Article - Issue 26, March 2006
Protecting Phone Systems
Dr William Webb FREng
Simplified schematic showing how fixed, mobile and other networks interconnect – many elements have been omitted for clarity Schematic by Simon Roulestone
Whenever a disaster occurs there is a critical need for maintaining lines of communication. However, the telecommunications networks themselves are often unable to cope with such extraordinary conditions and pressure. Dr William Webb FREng examines how phone systems coped with two emergencies last year and looks at the technical and operational solutions available to deal with future incidents in the US and UK.
Whenever a disaster such as Hurricane Katrina, or a terrorist activity such as the London bombings occurs, there is a critical need for maintaining lines of communication. Primarily, the emergency services need to be able to communicate in order to coordinate their relief efforts. But there is also a strong need for the public to be able to communicate, either with the emergency services, or with their relatives – the latter contact reduces panic and discourages others into the disaster area to find loved ones. However, the telecommunications networks themselves are often unable to cope despite the increasingly technical and operational solutions available.
Broadly speaking,wireless systems survive better than hard-wired systems (including optical fibres) in emergencies because their infrastructure is more dispersed. Only a direct hit on a base station (ie where the mast is sited) or a control centre will disable it. However, those wireless systems that incorporate hard-wired connections, to link base stations back into the control centre, increase their vulnerability under attack. Wireless systems, just like hard-wired ones are also dependent on power. While some base stations are provided with back-up generators, they typically only have fuel for a few days.
Satellite systems tend to survive best. The satellite itself will be unaffected in an emergency and, providing the user terminals are undamaged and the satellite ground station is functioning, communications can continue to be provided. However, few people have access to satellite phones; they tend not to work well in dense urban environments, and the capacity of satellite networks is relatively low so this system can only work for a minority.
In most cases, the emergency services have their own wireless networks. They may have their own hard-wired connections to key points such as police stations but rarely own the entire wired network, which includes the control centre. The wireless networks operate in the same way as cell phones but with some specific modifications to allow, for example, group calling. Emergency services may aim for higher reliability than cellular systems with techniques such as extra hardware to allow for breakdowns, increased back-up power supplies and a wider coverage than necessary, in order to continue working if parts of the system fail. Emergency service systems may also have different coverage patterns, with, for example, better coverage in tunnels. Some emergency systems also enable terminals to communicate directly to other nearby terminals bypassing the base stations and control centres. Through a combination of these different techniques, emergency networks will continue to work longer and in more severe conditions than cellular networks. Even emergency networks, however, can fail under extreme enough conditions.
In an ideal world
Networks could be made more resilient simply through better deployment. For example, by employing wireless as well as wired connections in the system so that one could replace the other automatically, the chances of connectivity being lost would be substantially reduced.

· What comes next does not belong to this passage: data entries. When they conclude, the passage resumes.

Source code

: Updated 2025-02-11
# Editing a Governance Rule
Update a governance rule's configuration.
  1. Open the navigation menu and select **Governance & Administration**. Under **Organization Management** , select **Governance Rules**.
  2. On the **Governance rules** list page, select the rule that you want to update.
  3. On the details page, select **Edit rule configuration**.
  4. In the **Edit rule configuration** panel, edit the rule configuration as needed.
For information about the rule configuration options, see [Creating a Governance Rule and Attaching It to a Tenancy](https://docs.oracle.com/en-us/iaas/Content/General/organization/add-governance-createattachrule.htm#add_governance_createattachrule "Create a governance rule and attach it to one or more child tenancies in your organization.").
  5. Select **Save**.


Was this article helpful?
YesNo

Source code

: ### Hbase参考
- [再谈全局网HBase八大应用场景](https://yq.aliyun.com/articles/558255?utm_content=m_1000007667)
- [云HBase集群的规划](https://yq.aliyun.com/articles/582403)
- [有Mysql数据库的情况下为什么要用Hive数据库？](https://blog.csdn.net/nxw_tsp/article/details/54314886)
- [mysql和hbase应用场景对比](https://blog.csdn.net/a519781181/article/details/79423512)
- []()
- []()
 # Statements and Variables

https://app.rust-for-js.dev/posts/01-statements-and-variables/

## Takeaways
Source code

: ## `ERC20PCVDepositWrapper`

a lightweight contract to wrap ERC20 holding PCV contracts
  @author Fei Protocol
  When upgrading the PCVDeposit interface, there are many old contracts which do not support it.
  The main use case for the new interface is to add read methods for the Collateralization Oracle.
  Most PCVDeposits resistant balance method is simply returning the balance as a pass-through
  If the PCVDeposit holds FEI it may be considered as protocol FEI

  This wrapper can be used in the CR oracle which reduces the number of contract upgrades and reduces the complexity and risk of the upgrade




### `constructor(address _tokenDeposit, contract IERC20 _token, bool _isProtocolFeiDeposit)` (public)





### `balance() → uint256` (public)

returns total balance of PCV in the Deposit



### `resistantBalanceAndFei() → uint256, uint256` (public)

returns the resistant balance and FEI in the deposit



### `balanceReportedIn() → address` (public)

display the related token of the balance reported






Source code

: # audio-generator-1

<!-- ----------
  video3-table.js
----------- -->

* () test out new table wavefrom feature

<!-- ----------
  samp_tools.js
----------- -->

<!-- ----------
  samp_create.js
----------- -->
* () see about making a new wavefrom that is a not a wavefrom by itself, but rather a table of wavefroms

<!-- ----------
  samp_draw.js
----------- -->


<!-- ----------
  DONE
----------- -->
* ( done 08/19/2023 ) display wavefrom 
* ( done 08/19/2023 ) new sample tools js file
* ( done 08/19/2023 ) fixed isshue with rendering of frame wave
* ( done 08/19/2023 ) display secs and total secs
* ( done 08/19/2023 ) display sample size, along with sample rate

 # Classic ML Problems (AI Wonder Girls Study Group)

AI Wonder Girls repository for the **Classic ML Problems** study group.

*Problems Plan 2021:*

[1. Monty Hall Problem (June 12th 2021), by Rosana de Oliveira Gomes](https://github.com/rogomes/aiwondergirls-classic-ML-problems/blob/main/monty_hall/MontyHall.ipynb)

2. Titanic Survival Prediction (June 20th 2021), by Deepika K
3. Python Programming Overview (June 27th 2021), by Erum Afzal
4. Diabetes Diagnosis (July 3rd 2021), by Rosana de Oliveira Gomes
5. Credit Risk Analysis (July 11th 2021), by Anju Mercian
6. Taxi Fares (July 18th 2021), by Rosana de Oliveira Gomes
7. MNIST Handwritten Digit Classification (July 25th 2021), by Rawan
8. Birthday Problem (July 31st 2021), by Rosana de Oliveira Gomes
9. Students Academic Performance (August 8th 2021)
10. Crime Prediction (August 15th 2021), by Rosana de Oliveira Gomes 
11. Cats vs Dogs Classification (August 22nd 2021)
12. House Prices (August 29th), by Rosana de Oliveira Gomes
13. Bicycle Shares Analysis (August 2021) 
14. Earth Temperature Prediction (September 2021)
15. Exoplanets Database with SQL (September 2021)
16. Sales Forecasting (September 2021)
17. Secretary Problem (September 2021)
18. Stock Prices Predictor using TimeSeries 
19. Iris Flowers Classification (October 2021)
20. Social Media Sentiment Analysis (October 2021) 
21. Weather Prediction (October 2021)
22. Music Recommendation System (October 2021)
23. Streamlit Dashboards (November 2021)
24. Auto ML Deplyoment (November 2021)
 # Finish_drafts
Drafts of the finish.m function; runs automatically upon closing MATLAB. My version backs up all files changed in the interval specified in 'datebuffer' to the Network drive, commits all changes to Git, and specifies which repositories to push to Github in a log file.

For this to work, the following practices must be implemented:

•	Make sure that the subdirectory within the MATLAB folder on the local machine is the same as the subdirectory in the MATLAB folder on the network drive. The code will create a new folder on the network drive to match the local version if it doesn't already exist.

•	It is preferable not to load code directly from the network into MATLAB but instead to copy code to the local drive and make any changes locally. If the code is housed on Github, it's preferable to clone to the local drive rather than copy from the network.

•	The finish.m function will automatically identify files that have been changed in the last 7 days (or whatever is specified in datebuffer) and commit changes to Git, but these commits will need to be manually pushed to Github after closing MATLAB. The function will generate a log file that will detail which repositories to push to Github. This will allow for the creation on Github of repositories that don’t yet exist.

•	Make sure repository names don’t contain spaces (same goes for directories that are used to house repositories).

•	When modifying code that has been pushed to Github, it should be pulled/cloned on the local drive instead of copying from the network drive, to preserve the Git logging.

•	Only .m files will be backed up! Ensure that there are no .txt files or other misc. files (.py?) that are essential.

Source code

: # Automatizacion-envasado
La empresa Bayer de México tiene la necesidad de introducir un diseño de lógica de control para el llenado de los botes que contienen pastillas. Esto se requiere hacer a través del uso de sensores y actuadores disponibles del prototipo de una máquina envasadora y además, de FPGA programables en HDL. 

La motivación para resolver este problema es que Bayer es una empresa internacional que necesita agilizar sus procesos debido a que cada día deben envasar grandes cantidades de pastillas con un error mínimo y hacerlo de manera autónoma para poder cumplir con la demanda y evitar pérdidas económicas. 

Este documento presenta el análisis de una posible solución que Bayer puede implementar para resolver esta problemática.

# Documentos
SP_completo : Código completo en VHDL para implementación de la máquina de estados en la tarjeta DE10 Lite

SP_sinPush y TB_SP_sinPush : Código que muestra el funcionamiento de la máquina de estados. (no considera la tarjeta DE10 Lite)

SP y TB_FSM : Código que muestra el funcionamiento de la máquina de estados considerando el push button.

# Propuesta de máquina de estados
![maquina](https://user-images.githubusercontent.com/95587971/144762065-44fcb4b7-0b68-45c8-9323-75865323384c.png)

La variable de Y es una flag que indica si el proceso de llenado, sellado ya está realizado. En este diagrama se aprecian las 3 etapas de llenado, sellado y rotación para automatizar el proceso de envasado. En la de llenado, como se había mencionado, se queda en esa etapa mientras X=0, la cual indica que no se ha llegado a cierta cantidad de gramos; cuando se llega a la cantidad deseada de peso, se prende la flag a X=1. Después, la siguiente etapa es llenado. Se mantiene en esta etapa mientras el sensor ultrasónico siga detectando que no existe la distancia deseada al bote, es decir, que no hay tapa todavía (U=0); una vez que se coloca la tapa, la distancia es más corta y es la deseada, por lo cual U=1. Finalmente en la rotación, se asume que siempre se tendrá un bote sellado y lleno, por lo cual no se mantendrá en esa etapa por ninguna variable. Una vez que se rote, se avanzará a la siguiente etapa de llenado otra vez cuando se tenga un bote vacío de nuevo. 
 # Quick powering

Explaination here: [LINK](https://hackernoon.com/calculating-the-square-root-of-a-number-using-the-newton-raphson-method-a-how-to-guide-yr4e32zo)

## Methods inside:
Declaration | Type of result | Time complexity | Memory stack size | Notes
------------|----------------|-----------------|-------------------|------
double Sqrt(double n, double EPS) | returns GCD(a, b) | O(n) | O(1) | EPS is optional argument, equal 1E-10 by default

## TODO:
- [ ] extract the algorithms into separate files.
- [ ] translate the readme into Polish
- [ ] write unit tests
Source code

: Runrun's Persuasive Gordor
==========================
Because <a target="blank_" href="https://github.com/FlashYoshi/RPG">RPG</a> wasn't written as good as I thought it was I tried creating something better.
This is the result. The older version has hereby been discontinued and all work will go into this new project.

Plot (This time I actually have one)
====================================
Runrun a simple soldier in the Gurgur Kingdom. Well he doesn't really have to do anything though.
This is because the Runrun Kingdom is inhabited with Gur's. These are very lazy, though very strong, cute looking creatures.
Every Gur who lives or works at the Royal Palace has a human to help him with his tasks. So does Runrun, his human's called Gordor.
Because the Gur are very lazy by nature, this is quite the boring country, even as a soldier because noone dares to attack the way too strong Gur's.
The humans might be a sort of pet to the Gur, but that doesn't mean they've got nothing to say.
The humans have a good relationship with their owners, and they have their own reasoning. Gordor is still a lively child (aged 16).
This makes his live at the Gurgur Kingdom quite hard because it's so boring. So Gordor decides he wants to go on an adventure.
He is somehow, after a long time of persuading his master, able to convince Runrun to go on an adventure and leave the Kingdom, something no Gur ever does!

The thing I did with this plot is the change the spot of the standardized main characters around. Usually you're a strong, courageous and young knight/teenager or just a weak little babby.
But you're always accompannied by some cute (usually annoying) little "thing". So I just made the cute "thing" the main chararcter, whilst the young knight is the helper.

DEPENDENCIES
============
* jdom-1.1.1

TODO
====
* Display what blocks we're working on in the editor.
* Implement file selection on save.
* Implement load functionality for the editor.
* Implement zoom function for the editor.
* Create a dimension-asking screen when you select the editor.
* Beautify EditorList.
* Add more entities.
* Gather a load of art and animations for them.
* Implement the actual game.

Base stations and control centres could be ‘hardened’ – made waterproof and hurricane proof with greater fuel supplies. More base stations could be installed so that if one were disabled another could cover the same area. The network capacity could be enlarged by building substantially more cell sites so that they would not become overloaded in a disaster. But these improvements are expensive.
The cost would vary considerably depending on the network deployment and availability of local infrastructure. ‘Hardening’ the network could add 20% to the total costs faced by a cellular operator, while increasing the capacity to a level able to cope with all imaginable traffic peaks might add up to 100% depending on the level of excess capacity deemed relevant. These costs would need to be passed through to consumers. Many would judge that adding this cost to all users of mobile phones, to provide resilience for a small percentage of users in the very rare occasions that a disaster occurs,would be unreasonable.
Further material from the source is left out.